When I was sixteen years old I was full of piss and vinegar - about what I knew, what I was capable of, what I was willing to do - but like most middle class, Midwestern teenagers, it was just that: piss and vinegar. Truth was, I never strayed much - if at all - outside my safe zone, and my rebellions, my surrenders to impulse, were for the most part garden variety and PG-rated. One time I drove my new car (a '77 Chrysler Newport that didn't always start) three hours to Minneapolis, though I'd only been driving for a few months and didn't know Minneapolis (or city driving) at all. This event was on a short list of things I did in outright defiance of my parents back then, and though it was kind of thrilling, when I returned home safely with nothing terrible having happened, as my parents worried might, I couldn't help feeling as relieved as I did vindicated.

News last month that a 16-year-old California kid snuck onto an airport tarmac, climbed into a wheel well of a Boeing 767, and survived a five-hour flight at 35,000 feet to Hawaii deserves some serious inquiry, but also, quite frankly, some serious applause.

The obvious questions, born of grave concern, arose immediately: How was the boy not spotted by someone?  Airport security? Baggage handlers?  And if this kid could do what he did, what's to stop someone with ill-intent from doing the same thing? And of course, the most obvious: how the hell did he survive subzero temperatures and virtually no oxygen for such a period of time?

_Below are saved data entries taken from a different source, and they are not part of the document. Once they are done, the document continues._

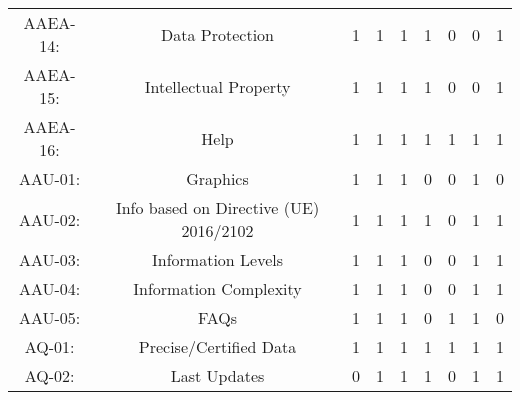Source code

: \documentclass[a4paper, twoside]{report}
\begin{document}
\begin{table}[htbp]
\begin{adjustbox}{max width=\linewidth}
\begin{tabular}{rcccccccc}
    \multicolumn{1}{c}{AAEA-14:} & \multicolumn{1}{p{19em}}{Data Protection} & 1     & 1     & 1     & 1     & 0     & 0     & 1 \\
    \multicolumn{1}{c}{AAEA-15:} & \multicolumn{1}{p{19em}}{Intellectual Property} & 1     & 1     & 1     & 1     & 0     & 0     & 1 \\
    \multicolumn{1}{c}{AAEA-16:} & \multicolumn{1}{p{19em}}{Help} & 1     & 1     & 1     & 1     & 1     & 1     & 1 \\
    \midrule
    \multicolumn{1}{c}{AAU-01:} & \multicolumn{1}{p{19em}}{Graphics} & 1     & 1     & 1     & 0     & 0     & 1     & 0 \\
    \multicolumn{1}{c}{AAU-02:} & \multicolumn{1}{p{19em}}{Info based on Directive (UE) 2016/2102} & 1     & 1     & 1     & 1     & 0     & 1     & 1 \\
    \multicolumn{1}{c}{AAU-03:} & \multicolumn{1}{p{19em}}{\cellcolor[rgb]{ .749,  .749,  .749}Information Levels} & \cellcolor[rgb]{ .749,  .749,  .749}1 & \cellcolor[rgb]{ .749,  .749,  .749}1 & \cellcolor[rgb]{ .749,  .749,  .749}1 & \cellcolor[rgb]{ .749,  .749,  .749}0 & \cellcolor[rgb]{ .749,  .749,  .749}0 & \cellcolor[rgb]{ .749,  .749,  .749}1 & \cellcolor[rgb]{ .749,  .749,  .749}1 \\
    \multicolumn{1}{c}{AAU-04:} & \multicolumn{1}{p{19em}}{\cellcolor[rgb]{ .749,  .749,  .749}Information Complexity} & \cellcolor[rgb]{ .749,  .749,  .749}1 & \cellcolor[rgb]{ .749,  .749,  .749}1 & \cellcolor[rgb]{ .749,  .749,  .749}1 & \cellcolor[rgb]{ .749,  .749,  .749}0 & \cellcolor[rgb]{ .749,  .749,  .749}0 & \cellcolor[rgb]{ .749,  .749,  .749}1 & \cellcolor[rgb]{ .749,  .749,  .749}1 \\
    \multicolumn{1}{c}{AAU-05:} & \multicolumn{1}{p{19em}}{\cellcolor[rgb]{ .749,  .749,  .749}FAQs} & \cellcolor[rgb]{ .749,  .749,  .749}1 & \cellcolor[rgb]{ .749,  .749,  .749}1 & \cellcolor[rgb]{ .749,  .749,  .749}1 & \cellcolor[rgb]{ .749,  .749,  .749}0 & \cellcolor[rgb]{ .749,  .749,  .749}1 & \cellcolor[rgb]{ .749,  .749,  .749}1 & \cellcolor[rgb]{ .749,  .749,  .749}0 \\
    \midrule
    \multicolumn{1}{c}{AQ-01:} & \multicolumn{1}{p{19em}}{Precise/Certified Data} & 1     & 1     & 1     & 1     & 1     & 1     & 1 \\
    \multicolumn{1}{c}{AQ-02:} & \multicolumn{1}{p{19em}}{\cellcolor[rgb]{ .749,  .749,  .749}Last Updates} & \cellcolor[rgb]{ .749,  .749,  .749}0 & \cellcolor[rgb]{ .749,  .749,  .749}1 & \cellcolor[rgb]{ .749,  .749,  .749}1 & \cellcolor[rgb]{ .749,  .749,  .749}1 & \cellcolor[rgb]{ .749,  .749,  .749}0 & \cellcolor[rgb]{ .749,  .749,  .749}1 & \cellcolor[rgb]{ .749,  .749,  .749}1 \\

\end{tabular}
\end{adjustbox}
\end{table}
\end{document}

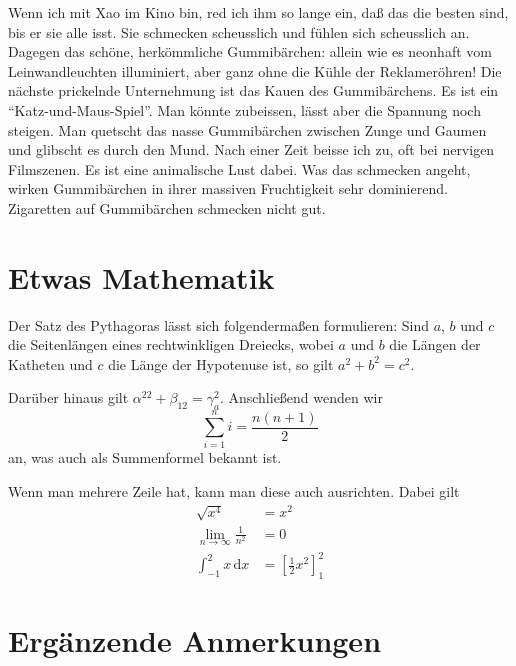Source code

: Wenn ich mit Xao im Kino bin, red ich ihm so lange ein, daß das die besten sind, bis er sie alle isst. Sie schmecken scheusslich und fühlen sich scheusslich an. Dagegen das schöne, herkömmliche Gummibärchen: allein wie es neonhaft vom Leinwandleuchten illuminiert, aber ganz ohne die Kühle der Reklameröhren! Die nächste prickelnde Unternehmung ist das Kauen des Gummibärchens. Es ist ein \enquote{Katz-und-Maus-Spiel}. Man könnte zubeissen, lässt aber die Spannung noch steigen. Man quetscht das nasse Gummibärchen zwischen Zunge und Gaumen und glibscht es durch den Mund. Nach einer Zeit beisse ich zu, oft bei nervigen Filmszenen. Es ist eine animalische Lust dabei. Was das schmecken angeht, wirken Gummibärchen in ihrer massiven Fruchtigkeit sehr dominierend. Zigaretten auf Gummibärchen schmecken nicht gut.

\section{Etwas Mathematik}

Der Satz des Pythagoras lässt sich folgendermaßen formulieren: Sind $a$, $b$ und $c$ die Seitenlängen eines rechtwinkligen Dreiecks, wobei $a$ und $b$ die Längen der Katheten und $c$ die Länge der Hypotenuse ist, so gilt $a^2 + b^2 = c^2$.

Darüber hinaus gilt $\alpha^{22} + \beta_{12} = \gamma^2_a$. Anschließend wenden wir
\[ \sum^n_{i=1}i = \frac{n(n+1)}2 \]
an, was auch als Summenformel bekannt ist.

Wenn man mehrere Zeile hat, kann man diese auch ausrichten. Dabei gilt
\begin{align*}
  \sqrt{x^4} &= x^2\\
  \lim_{n\to\infty} \frac 1{n^2} &= 0 \\
  \int_{-1}^2 x\, \mathrm{d}x &= \left[ \frac12 x^2 \right]_1^2
\end{align*}

\section{Ergänzende Anmerkungen}

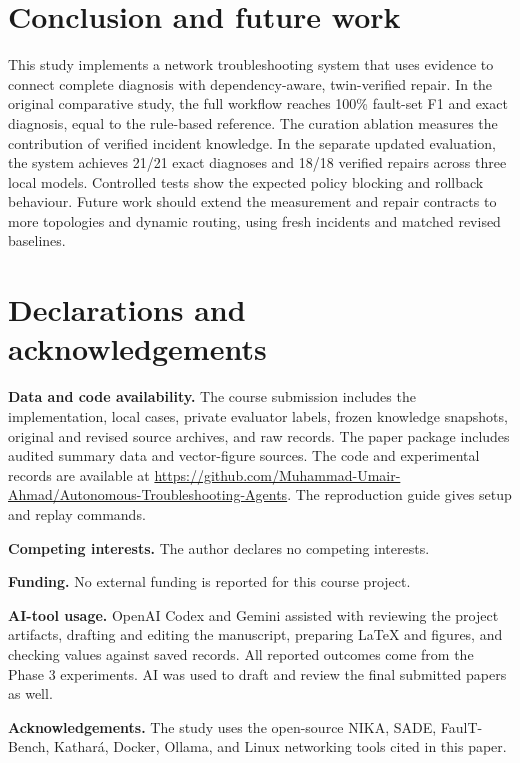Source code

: \documentclass[pdflatex,sn-mathphys-num,iicol]{sn-jnl}
\begin{document}
\section{Conclusion and future work}\label{sec:conclusion}
This study implements a network troubleshooting system that uses evidence to connect complete diagnosis with dependency-aware, twin-verified repair. In the original comparative study, the full workflow reaches 100\% fault-set F1 and exact diagnosis, equal to the rule-based reference. The curation ablation measures the contribution of verified incident knowledge. In the separate updated evaluation, the system achieves 21/21 exact diagnoses and 18/18 verified repairs across three local models. Controlled tests show the expected policy blocking and rollback behaviour. Future work should extend the measurement and repair contracts to more topologies and dynamic routing, using fresh incidents and matched revised baselines.

\section{Declarations and acknowledgements}\label{sec:declarations}
\textbf{Data and code availability.} The course submission includes the implementation, local cases, private evaluator labels, frozen knowledge snapshots, original and revised source archives, and raw records. The paper package includes audited summary data and vector-figure sources. The code and experimental records are available at \url{https://github.com/Muhammad-Umair-Ahmad/Autonomous-Troubleshooting-Agents}. The reproduction guide gives setup and replay commands.

\textbf{Competing interests.} The author declares no competing interests.

\textbf{Funding.} No external funding is reported for this course project.

\textbf{AI-tool usage.} OpenAI Codex and Gemini assisted with reviewing the project artifacts, drafting and editing the manuscript, preparing LaTeX and figures, and checking values against saved records. All reported outcomes come from the Phase 3 experiments. AI was used to draft and review the final submitted papers as well.

\textbf{Acknowledgements.} The study uses the open-source NIKA, SADE, FaulT-Bench, Kathar\'{a}, Docker, Ollama, and Linux networking tools cited in this paper.


\end{document}
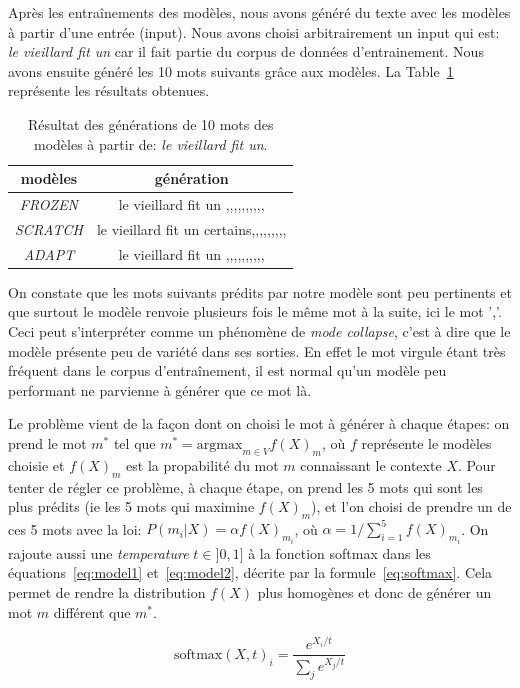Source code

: \documentclass[a4paper]{article}
\begin{document}
Après les entraînements des modèles, nous avons généré du texte avec les modèles à partir d'une entrée (input). Nous avons choisi
arbitrairement un input qui est: \textit{le vieillard fit un} car il fait partie du corpus de données d'entrainement.
Nous avons ensuite généré les 10 mots suivants grâce aux modèles. La Table~\ref{tab:generate} représente les résultats obtenues. 

\begin{table}[ht]
  \centering
  \begin{tabular}{|c|c|}
      \hline
      modèles & génération \\
      \hline
      \textit{FROZEN} & le vieillard fit un ,,,,,,,,,, \\
      \textit{SCRATCH} & le vieillard fit un certains,,,,,,,,,\\
      \textit{ADAPT} & le vieillard fit un ,,,,,,,,,,\\
      \hline
  \end{tabular}
  \caption{Résultat des générations de 10 mots des modèles à partir de: \textit{le vieillard fit un}.}
  \label{tab:generate}
\end{table}

On constate que les mots suivants prédits par notre modèle sont peu pertinents et que surtout le modèle renvoie plusieurs fois le 
même mot à la suite, ici le mot ','. Ceci peut s'interpréter comme un phénomène de \textit{mode collapse}, c'est à dire 
que le modèle présente peu de variété dans ses sorties. En effet le mot virgule étant très fréquent dans le corpus 
d'entraînement, il est normal qu'un modèle peu performant ne parvienne à générer que ce mot là.

Le problème vient de la façon dont on choisi le mot à générer à chaque étapes: on prend le mot $m^*$ tel que
$m^* = \text{argmax}_{m \in V} f(X)_m$, où $f$ représente le modèles choisie et $f(X)_m$ est la propabilité du mot $m$ connaissant 
le contexte $X$. Pour tenter de régler ce problème, à chaque étape, on prend les 5
mots qui sont les plus prédits (ie les 5 mots qui maximine $f(X)_m$), et l'on choisi de prendre un de ces 5 mots avec la loi: 
$P(m_i|X) = \alpha f(X)_{m_i}$, où $\alpha = 1 / \sum_{i=1}^{5} f(X)_{m_i}$. On rajoute aussi une \textit{temperature} $t\in ]0, 1]$ 
à la fonction softmax dans 
les équations~\ref{eq:model1} et~\ref{eq:model2}, décrite par la formule~\ref{eq:softmax}. Cela permet de rendre
la distribution $f(X)$ plus homogènes et donc de générer un mot $m$ différent que $m^*$.

\begin{equation}
  \text{softmax}(X, t)_i = \frac{e^{X_i/t}}{\sum_{j}e^{X_j/t}}
  \label{eq:softmax}
\end{equation}
\end{document}
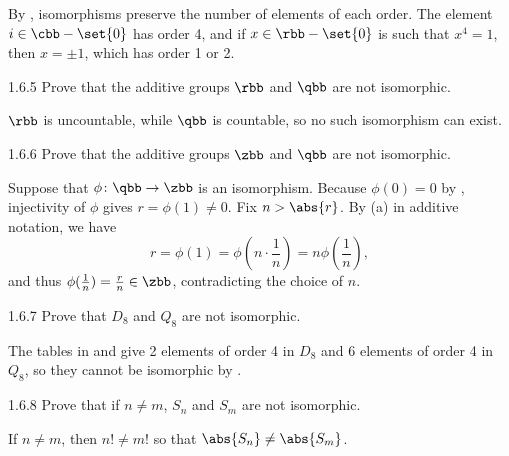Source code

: \begin{sol}
    By , isomorphisms preserve the number of elements of each order.
    The element $i \in \cbb - \set{0}$ has order 4, and if $x \in \rbb - \set{0}$ is such that $x^4 = 1$, then $x = \pm 1$, which has order 1 or 2.
\end{sol}

\begin{exercise}{1.6.5}
    Prove that the additive groups $\rbb$ and $\qbb$ are not isomorphic.
\end{exercise}

\begin{sol}
    $\rbb$ is uncountable, while $\qbb$ is countable, so no such isomorphism can exist.
\end{sol}

\begin{exercise}{1.6.6}
    Prove that the additive groups $\zbb$ and $\qbb$ are not isomorphic.

\end{exercise}

\begin{sol}
    Suppose that $\phi \colon \qbb \to \zbb$ is an isomorphism.
    Because $\phi(0) = 0$ by , injectivity of $\phi$ gives $r = \phi(1) \neq 0$.
    Fix $n > \abs{r}$.
    By (a) in additive notation, we have
    \[
        r = \phi(1) = \phi\left(n \cdot \frac{1}{n}\right) = n \phi\left(\frac{1}{n}\right),
    \]
    and thus $\phi(\frac{1}{n}) = \frac{r}{n} \in \zbb$, contradicting the choice of $n$.
\end{sol}

\begin{exercise}{1.6.7}
    Prove that $D_8$ and $Q_8$ are not isomorphic.
\end{exercise}

\begin{sol}
    The tables in  and  give 2 elements of order 4 in $D_8$ and 6 elements of order 4 in $Q_8$, so they cannot be isomorphic by .
\end{sol}

\begin{exercise}{1.6.8}
    Prove that if $n \neq m$, $S_n$ and $S_m$ are not isomorphic.
\end{exercise}

\begin{sol}
    If $n \neq m$, then $n! \neq m!$ so that $\abs{S_n} \neq \abs{S_m}$.
\end{sol}

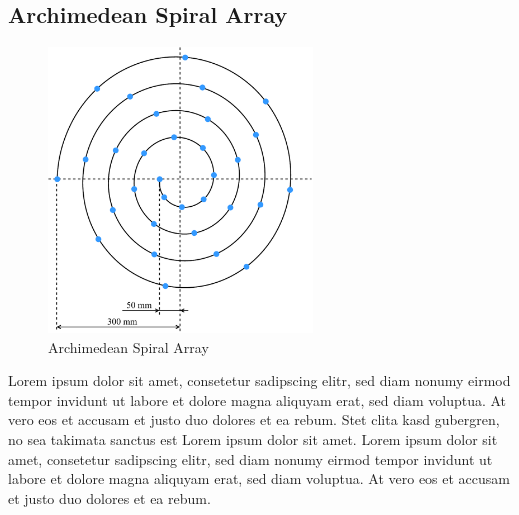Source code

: \subsection{Archimedean Spiral Array}
\begin{minipage}{\linewidth}
	\begin{figure}
		\vspace{-0.8cm}
		\includegraphics[width=7cm]{images/5_array_evaluation/prototype_array_archimedian_spiral.pdf}
		\centering
		\caption{Archimedean Spiral Array}
		\label{fig:prototype_array_archimedian_spiral}
	\end{figure}
	Lorem ipsum dolor sit amet, consetetur sadipscing elitr, sed diam nonumy eirmod tempor invidunt ut labore et dolore magna aliquyam erat, sed diam voluptua.
	At vero eos et accusam et justo duo dolores et ea rebum. Stet clita kasd gubergren, no sea takimata sanctus est Lorem ipsum dolor sit amet.
	Lorem ipsum dolor sit amet, consetetur sadipscing elitr, sed diam nonumy eirmod tempor invidunt ut labore et dolore magna aliquyam erat, sed diam voluptua.
	At vero eos et accusam et justo duo dolores et ea rebum.
\end{minipage}
\newpage



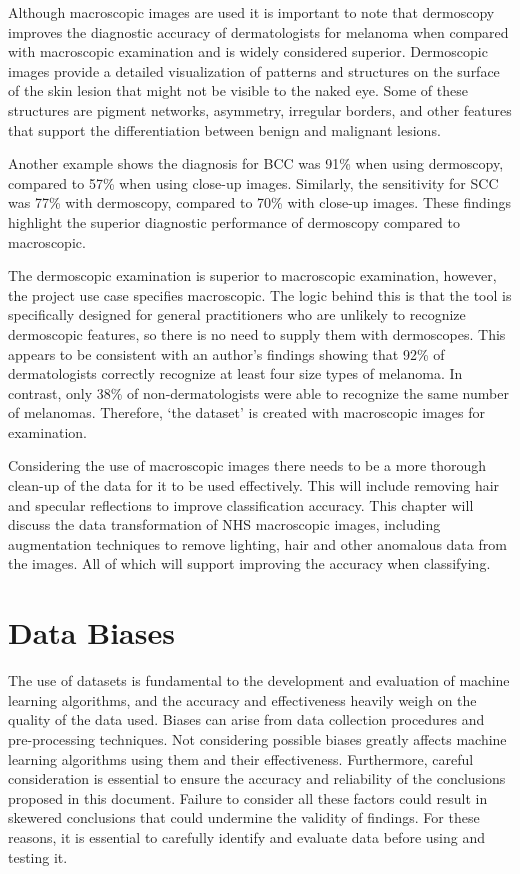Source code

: Although macroscopic images are used it is important to note that dermoscopy improves the diagnostic accuracy of dermatologists for melanoma when compared with macroscopic examination\cite{Wolner2017} and is widely considered superior\cite{Thiers2009}. Dermoscopic images provide a detailed visualization of patterns and structures on the surface of the skin lesion that might not be visible to the naked eye\cite{Thiers2009}. Some of these structures are pigment networks, asymmetry, irregular borders, and other features that support the differentiation between benign and malignant lesions\cite{Thiers2009}. 

Another example shows the diagnosis for BCC was 91\% when using dermoscopy, compared to 57\% when using close-up images\cite{Dascalu2022}. Similarly, the sensitivity for SCC was 77\% with dermoscopy, compared to 70\% with close-up images\cite{Dascalu2022}. These findings highlight the superior diagnostic performance of dermoscopy compared to macroscopic.

The dermoscopic examination is superior to macroscopic examination, however, the project use case specifies macroscopic. The logic behind this is that the tool is specifically designed for general practitioners who are unlikely to recognize dermoscopic features, so there is no need to supply them with dermoscopes. This appears to be consistent with an author's findings showing that 92\% of dermatologists correctly recognize at least four size types of melanoma. In contrast, only 38\% of non-dermatologists were able to recognize the same number of melanomas\cite{Tae2019}. Therefore, `the dataset' is created with macroscopic images for examination.

Considering the use of macroscopic images there needs to be a more thorough clean-up of the data for it to be used effectively. This will include removing hair and specular reflections to improve classification accuracy. This chapter will discuss the data transformation of NHS macroscopic images, including augmentation techniques to remove lighting, hair and other anomalous data from the images. All of which will support improving the accuracy when classifying.

\section{Data Biases}
The use of datasets is fundamental to the development and evaluation of machine learning algorithms, and the accuracy and effectiveness heavily weigh on the quality of the data used. Biases can arise from data collection procedures and pre-processing techniques. Not considering possible biases greatly affects machine learning algorithms using them and their effectiveness. Furthermore, careful consideration is essential to ensure the accuracy and reliability of the conclusions proposed in this document. Failure to consider all these factors could result in skewered conclusions that could undermine the validity of findings. For these reasons, it is essential to carefully identify and evaluate data before using and testing it.

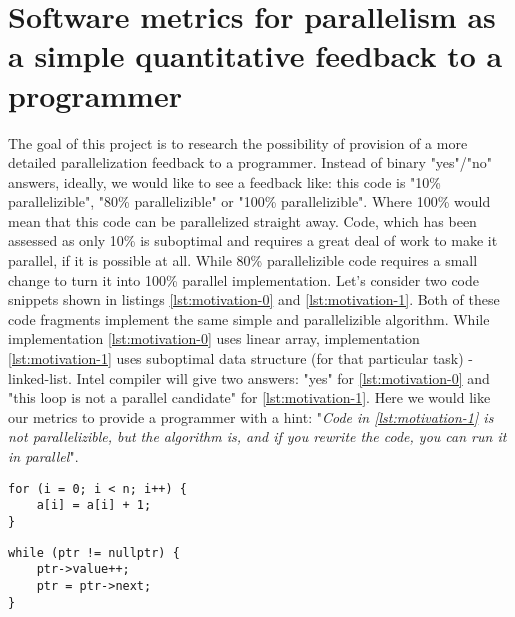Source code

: \section{Software metrics for parallelism as a simple quantitative feedback to a programmer}
\null\qquad The goal of this project is to research the possibility of provision of a more detailed parallelization feedback to a programmer. Instead of binary "yes"/"no" answers, ideally, we would like to see a feedback like: this code is "10\% parallelizible", "80\% parallelizible" or "100\% parallelizible". Where 100\% would mean that this code can be parallelized straight away. Code, which has been assessed as only 10\% is  suboptimal and requires a great deal of work to make it parallel, if it is possible at all. While 80\% parallelizible code requires a small change to turn it into 100\% parallel implementation.\newline
\null\qquad Let's consider two code snippets shown in listings \ref{lst:motivation-0} and \ref{lst:motivation-1}. Both of these code fragments implement the same simple and parallelizible algorithm. While implementation \ref{lst:motivation-0} uses linear array, implementation \ref{lst:motivation-1} uses suboptimal data structure (for that particular task) - linked-list. Intel compiler will give two answers: "yes" for \ref{lst:motivation-0} and "this loop is not a parallel candidate" for \ref{lst:motivation-1}. Here we would like our metrics to provide a programmer with a hint: "\textit{Code in \ref{lst:motivation-1} is not parallelizible, but the algorithm is, and if you rewrite the code, you can run it in parallel}".   

\begin{lstlisting}[float,floatplacement=H,caption={Parallelizible algorithm is implemented with a parallelizible code - parallelizibility metric would report 100\% parallelizible.}, captionpos=b, label=lst:motivation-0]
for (i = 0; i < n; i++) {
	a[i] = a[i] + 1;
}
\end{lstlisting}

\begin{lstlisting}[float,floatplacement=H,caption={Parallelizible algorithm ends up hidden behind non-parallelizible construct (pointer chasing code) - metric would give, say, $\approx$ 20\% parallelizible - there is a great deal of work to do, before it can be turned into a parallel code, but it is possible.}, captionpos=b, label=lst:motivation-1]
while (ptr != nullptr) {
	ptr->value++;
	ptr = ptr->next;
}
\end{lstlisting}      

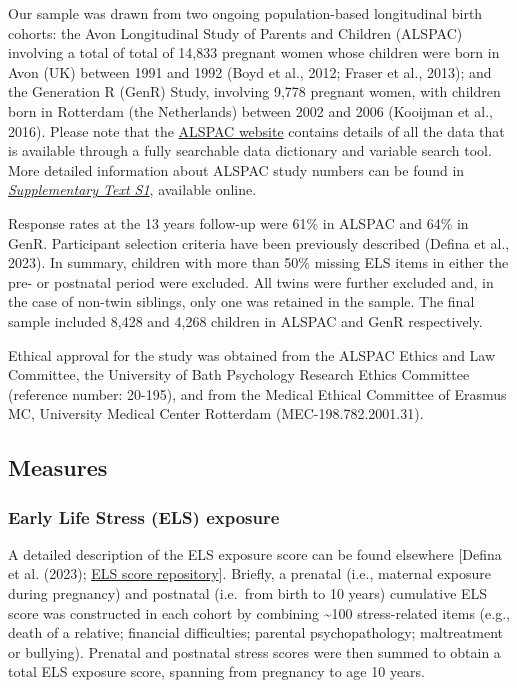 \documentclass[
  letterpaper,
  DIV=11,
  numbers=noendperiod]{scrreport}
\begin{document}
Our sample was drawn from two ongoing population-based longitudinal
birth cohorts: the Avon Longitudinal Study of Parents and Children
(ALSPAC) involving a total of total of 14,833 pregnant women whose
children were born in Avon (UK) between 1991 and 1992 (Boyd et al.,
2012; Fraser et al., 2013); and the Generation R (GenR) Study, involving
9,778 pregnant women, with children born in Rotterdam (the Netherlands)
between 2002 and 2006 (Kooijman et al., 2016). Please note that the
\href{http://www.bristol.ac.uk/alspac/researchers/our-data/}{ALSPAC
website} contains details of all the data that is available through a
fully searchable data dictionary and variable search tool. More detailed
information about ALSPAC study numbers can be found in
\href{https://osf.io/9vky4}{\emph{Supplementary Text S1}}, available
online.

Response rates at the 13 years follow-up were 61\% in ALSPAC and 64\% in
GenR. Participant selection criteria have been previously described
(Defina et al., 2023). In summary, children with more than 50\% missing
ELS items in either the pre- or postnatal period were excluded. All
twins were further excluded and, in the case of non-twin siblings, only
one was retained in the sample. The final sample included 8,428 and
4,268 children in ALSPAC and GenR respectively.

Ethical approval for the study was obtained from the ALSPAC Ethics and
Law Committee, the University of Bath Psychology Research Ethics
Committee (reference number: 20-195), and from the Medical Ethical
Committee of Erasmus MC, University Medical Center Rotterdam
(MEC-198.782.2001.31).

\subsection{Measures}\label{measures-1}

\subsubsection{Early Life Stress (ELS)
exposure}\label{early-life-stress-els-exposure}

A detailed description of the ELS exposure score can be found elsewhere
{[}Defina et al. (2023);
\href{https://github.com/SereDef/cumulative-ELS-score}{ELS score
repository}{]}. Briefly, a prenatal (i.e., maternal exposure during
pregnancy) and postnatal (i.e.~from birth to 10 years) cumulative ELS
score was constructed in each cohort by combining \textasciitilde100
stress-related items (e.g., death of a relative; financial difficulties;
parental psychopathology; maltreatment or bullying). Prenatal and
postnatal stress scores were then summed to obtain a total ELS exposure
score, spanning from pregnancy to age 10 years.
\end{document}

The questions about airport security might never be answered. The only proper (and possible) response would seem to be to tighten up the game at all of them (every facet of the airline travel industry should forever be in a state of 'tightening'...) And I'd be willing to bet the boy will have no answers as to how he survived the journey. So far, doctors seem to have done little more than shrug and talk about the possibility (however unlikely) that he went into a state of 'hibernation' during the flight, which saved his life.

If I had a chance to sit down and talk to this kid, I'd have just one question, and it would not have anything to do with surviving it physically. I would want to know how he pulled it off emotionally, and psychologically? Where in his psyche did he have to dig, and how deep, to not only figure out how to do it, but then actually do it?

Sitting there waiting for something to happen would be the worst. It's one thing to imagine him getting there, climbing over the airport fence in the dark, approaching the massive aircraft, grabbing hold of an enormous tire and climbing up into the wheel well. But what mysterious force enabled him to stay there, crouched in that cramped, uncomfortable space, heart and mind racing, breaking out in wave after wave of cold sweat, trying to control his breathing, counting the seconds and minutes until take off?

What went through his mind when he heard rummaging and thumping going on in the cabin directly above his head, as the plane was boarded and prepped?

How did he not panic into fleeing - in a jackrabbit sprint back across the tarmac - when he heard the engines fire up for the first time, or when the plane first lurched into motion...?

And what in the name of all that is holy went through his mind in the moment - poised motionless at the head of the runway - when the aircraft first rushed toward take-off speed? Take-offs freak me the hell out when I'm safely buckled into seat 27A!

'One question' can't help but lead to another, and another, and another.

Reportedly, he was homesick and wanted to see his mother in Somalia. Okay, that's powerful stuff, especially when you're a kid, so I guess the impetus is not hard to figure out.  But what kept him motivated on the follow through? He's sixteen years old!

At sixteen, no matter how much I missed my mother, I would not have had the wherewithal to even know how to go about plane hopping, much less the stones to actually do it. I'd have tired and given up, or pussied out (to use age-appropriate lingo) really quick.

And what of the prep time required? That alone would be a major undertaking. There clearly needed to be a lot of studying, a lot of careful calculation and plotting, a familiarity with the airport layout, with flight plans and schedules and so forth, to bridge the gap between reading about it and doing it.

At sixteen, I struggled paying attention in gym class and wasn't too keen on concentrating long enough to wrap my head around directions for hooking up a VCR.

Make no mistake, I am not saying what this reportedly 'quiet teen' from San Jose, California did was right. I am neither condoning it, nor dismissing the seriousness of it just because it didn't cause a catastrophe (which it easily could have). But man, there's no denying it's impressive. People train for things like this: they train for marshaling their fears of speed, height and distance. They go out of their way to prepare themselves psychologically for the pushing of boundaries through extreme behaviors, extreme sports, and they're usually not sixteen years old when they do.

At sixteen, my sixteen, all the 'piss and vinegar' in the world could not have hidden the fact that I didn't think there were too many reasons to get out of bed in the morning, or that I fully expected there to be cereal (Fruity Pebbles) and cold milk waiting for me downstairs in the kitchen when I did, or that I would get a little bitchy and bratty if there wasn't, and likely use it as an excuse to go back to bed.